> [PROBLEM TO SOLVE] Scan the following material for the string "const" and copy each line in which it appears.

> [RECORDS SHOWN]

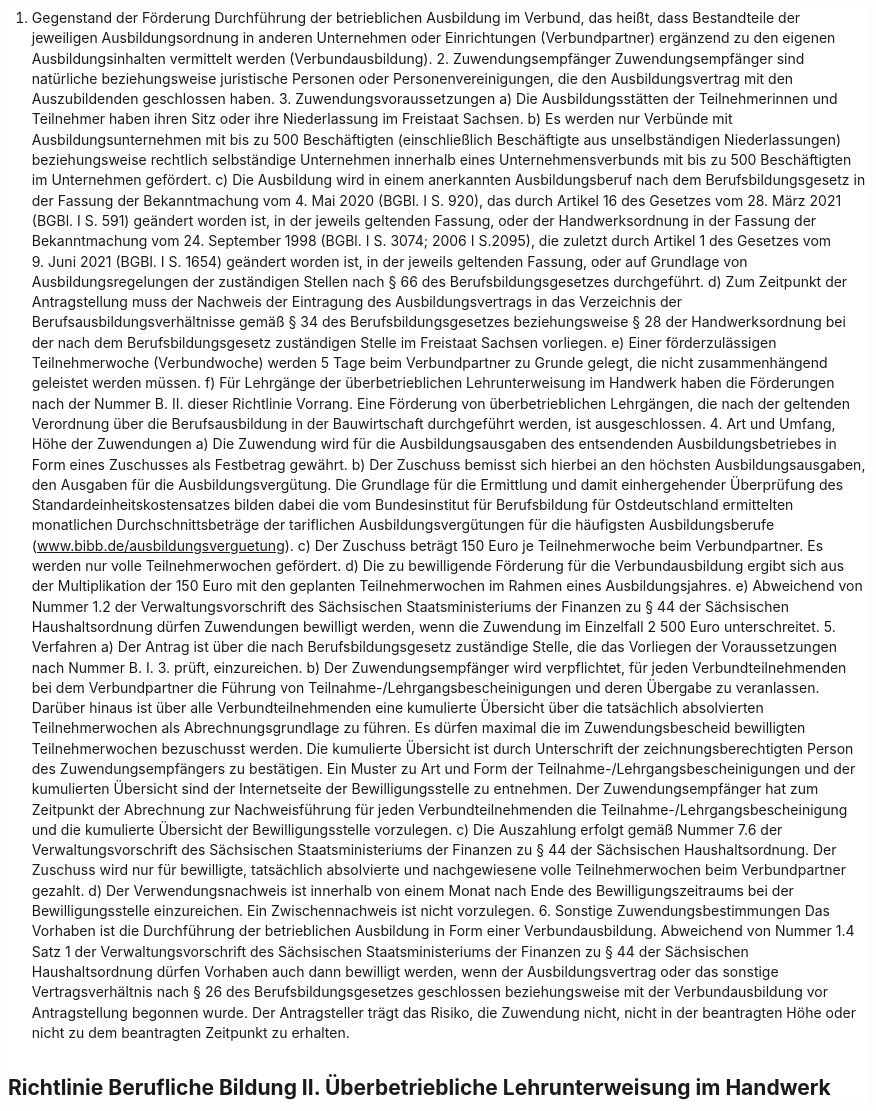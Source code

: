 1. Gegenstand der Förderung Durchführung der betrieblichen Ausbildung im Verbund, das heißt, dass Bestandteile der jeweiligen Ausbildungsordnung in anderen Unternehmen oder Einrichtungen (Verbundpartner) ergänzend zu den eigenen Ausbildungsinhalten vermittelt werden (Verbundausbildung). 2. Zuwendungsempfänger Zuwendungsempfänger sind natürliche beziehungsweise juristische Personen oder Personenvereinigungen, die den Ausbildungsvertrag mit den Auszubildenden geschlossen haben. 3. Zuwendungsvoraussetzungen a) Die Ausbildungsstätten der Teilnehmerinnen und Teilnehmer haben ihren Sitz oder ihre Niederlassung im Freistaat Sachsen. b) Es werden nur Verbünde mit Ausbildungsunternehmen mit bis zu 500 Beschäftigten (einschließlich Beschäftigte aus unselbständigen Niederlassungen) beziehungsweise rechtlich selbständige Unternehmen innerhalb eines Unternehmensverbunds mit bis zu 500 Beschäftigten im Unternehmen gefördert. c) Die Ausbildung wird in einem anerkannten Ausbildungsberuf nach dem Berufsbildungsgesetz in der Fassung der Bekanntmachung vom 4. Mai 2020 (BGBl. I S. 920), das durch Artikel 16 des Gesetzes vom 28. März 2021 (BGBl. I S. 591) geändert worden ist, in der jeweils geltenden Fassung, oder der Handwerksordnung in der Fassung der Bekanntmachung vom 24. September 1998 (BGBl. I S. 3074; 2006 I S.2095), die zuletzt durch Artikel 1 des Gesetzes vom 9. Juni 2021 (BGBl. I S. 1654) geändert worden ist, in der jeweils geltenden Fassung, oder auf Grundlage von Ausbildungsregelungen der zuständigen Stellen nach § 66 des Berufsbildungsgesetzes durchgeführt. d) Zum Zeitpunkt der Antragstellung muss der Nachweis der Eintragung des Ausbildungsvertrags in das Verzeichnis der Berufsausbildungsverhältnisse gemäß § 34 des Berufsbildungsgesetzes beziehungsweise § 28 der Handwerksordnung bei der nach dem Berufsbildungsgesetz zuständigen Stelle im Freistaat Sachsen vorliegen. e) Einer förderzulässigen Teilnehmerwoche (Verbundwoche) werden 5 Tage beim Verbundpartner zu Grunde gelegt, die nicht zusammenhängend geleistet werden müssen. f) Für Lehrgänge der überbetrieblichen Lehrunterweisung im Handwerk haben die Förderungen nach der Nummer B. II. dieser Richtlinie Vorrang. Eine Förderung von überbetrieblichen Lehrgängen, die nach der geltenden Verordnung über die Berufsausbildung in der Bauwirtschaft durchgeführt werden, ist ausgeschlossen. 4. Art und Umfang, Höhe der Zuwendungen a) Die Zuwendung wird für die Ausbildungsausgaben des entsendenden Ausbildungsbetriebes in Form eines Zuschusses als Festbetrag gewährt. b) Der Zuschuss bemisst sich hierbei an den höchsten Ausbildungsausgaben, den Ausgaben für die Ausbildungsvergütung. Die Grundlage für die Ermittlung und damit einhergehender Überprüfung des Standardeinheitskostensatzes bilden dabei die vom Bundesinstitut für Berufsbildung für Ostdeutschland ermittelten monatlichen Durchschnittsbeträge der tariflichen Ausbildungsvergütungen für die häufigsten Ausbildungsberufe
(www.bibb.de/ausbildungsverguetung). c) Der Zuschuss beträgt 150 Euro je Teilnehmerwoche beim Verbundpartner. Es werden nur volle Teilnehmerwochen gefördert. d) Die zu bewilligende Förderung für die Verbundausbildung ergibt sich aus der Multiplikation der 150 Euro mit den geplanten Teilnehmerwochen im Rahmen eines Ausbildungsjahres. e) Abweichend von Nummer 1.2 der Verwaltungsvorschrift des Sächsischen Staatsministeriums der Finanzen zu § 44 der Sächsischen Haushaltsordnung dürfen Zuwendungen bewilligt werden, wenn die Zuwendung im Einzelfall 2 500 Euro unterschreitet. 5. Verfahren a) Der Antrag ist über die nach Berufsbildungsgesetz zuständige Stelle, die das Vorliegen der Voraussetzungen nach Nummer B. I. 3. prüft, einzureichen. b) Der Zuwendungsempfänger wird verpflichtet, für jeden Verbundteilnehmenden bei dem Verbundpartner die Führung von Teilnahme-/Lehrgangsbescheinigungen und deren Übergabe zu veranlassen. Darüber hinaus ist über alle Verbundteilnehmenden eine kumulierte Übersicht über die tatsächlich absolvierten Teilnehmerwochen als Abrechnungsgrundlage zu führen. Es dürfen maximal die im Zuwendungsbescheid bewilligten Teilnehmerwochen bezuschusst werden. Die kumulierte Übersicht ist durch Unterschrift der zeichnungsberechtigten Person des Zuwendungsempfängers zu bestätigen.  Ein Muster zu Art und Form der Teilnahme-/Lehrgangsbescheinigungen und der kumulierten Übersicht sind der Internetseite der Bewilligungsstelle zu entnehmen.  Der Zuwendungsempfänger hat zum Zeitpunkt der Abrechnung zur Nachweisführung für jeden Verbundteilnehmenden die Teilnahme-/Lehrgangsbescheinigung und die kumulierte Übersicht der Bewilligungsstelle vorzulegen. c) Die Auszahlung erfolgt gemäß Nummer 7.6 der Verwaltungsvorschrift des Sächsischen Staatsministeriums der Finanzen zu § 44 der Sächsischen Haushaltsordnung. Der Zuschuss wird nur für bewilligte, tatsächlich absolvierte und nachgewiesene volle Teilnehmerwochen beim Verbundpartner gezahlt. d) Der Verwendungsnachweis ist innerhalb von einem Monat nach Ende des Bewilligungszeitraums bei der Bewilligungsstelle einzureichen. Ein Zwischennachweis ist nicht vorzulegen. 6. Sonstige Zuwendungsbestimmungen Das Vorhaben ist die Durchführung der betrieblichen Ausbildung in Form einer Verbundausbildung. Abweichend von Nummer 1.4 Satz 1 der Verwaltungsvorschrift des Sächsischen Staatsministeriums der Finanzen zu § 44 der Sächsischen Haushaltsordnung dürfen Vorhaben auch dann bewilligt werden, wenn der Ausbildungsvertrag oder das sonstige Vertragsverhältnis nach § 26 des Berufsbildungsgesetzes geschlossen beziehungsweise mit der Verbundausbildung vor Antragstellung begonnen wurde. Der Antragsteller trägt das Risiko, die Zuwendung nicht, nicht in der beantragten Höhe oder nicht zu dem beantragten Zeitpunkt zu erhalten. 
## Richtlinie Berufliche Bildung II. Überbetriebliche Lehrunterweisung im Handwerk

* * *

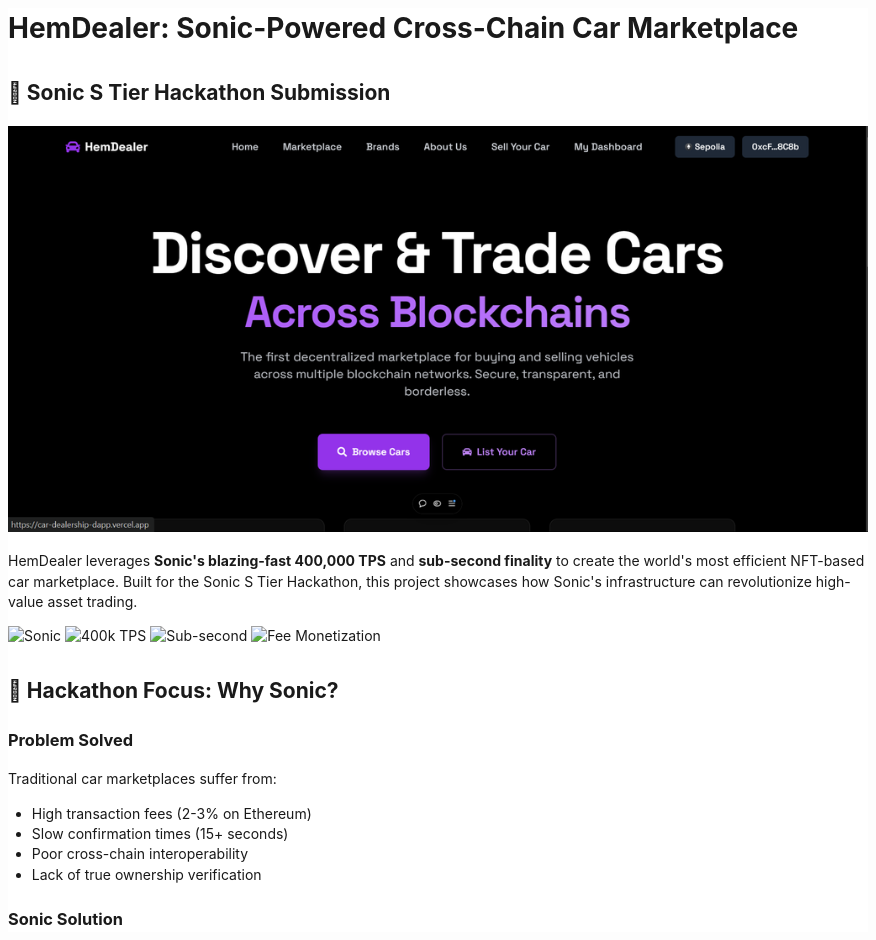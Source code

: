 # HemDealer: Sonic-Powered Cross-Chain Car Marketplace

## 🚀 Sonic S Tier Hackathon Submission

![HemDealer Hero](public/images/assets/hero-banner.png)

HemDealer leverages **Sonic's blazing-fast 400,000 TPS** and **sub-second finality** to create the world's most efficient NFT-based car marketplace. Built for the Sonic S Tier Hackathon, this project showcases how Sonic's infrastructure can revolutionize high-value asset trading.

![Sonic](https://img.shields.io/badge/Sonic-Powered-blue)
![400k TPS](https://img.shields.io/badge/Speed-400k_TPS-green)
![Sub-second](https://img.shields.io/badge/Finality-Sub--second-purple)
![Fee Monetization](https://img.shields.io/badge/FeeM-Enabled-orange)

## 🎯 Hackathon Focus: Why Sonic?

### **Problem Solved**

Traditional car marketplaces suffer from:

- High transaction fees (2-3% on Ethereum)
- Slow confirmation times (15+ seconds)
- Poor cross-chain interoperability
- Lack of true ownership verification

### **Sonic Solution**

==

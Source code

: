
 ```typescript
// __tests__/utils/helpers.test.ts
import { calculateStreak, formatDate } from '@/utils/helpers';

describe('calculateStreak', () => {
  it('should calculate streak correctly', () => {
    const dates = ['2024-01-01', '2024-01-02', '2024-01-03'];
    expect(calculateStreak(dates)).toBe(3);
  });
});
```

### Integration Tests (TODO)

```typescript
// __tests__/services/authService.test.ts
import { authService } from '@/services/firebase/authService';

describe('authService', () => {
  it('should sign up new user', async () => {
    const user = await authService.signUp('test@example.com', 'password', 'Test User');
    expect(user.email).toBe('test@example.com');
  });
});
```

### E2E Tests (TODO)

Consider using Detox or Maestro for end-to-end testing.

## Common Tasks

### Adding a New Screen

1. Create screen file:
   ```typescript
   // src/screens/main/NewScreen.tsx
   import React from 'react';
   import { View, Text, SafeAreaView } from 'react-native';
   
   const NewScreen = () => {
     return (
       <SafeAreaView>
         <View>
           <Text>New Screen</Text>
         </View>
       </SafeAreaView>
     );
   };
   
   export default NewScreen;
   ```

> [ANSWER BOX]
    const dates = ['2024-01-01', '2024-01-02', '2024-01-03'];
    const user = await authService.signUp('test@example.com', 'password', 'Test User');
   const NewScreen = () => {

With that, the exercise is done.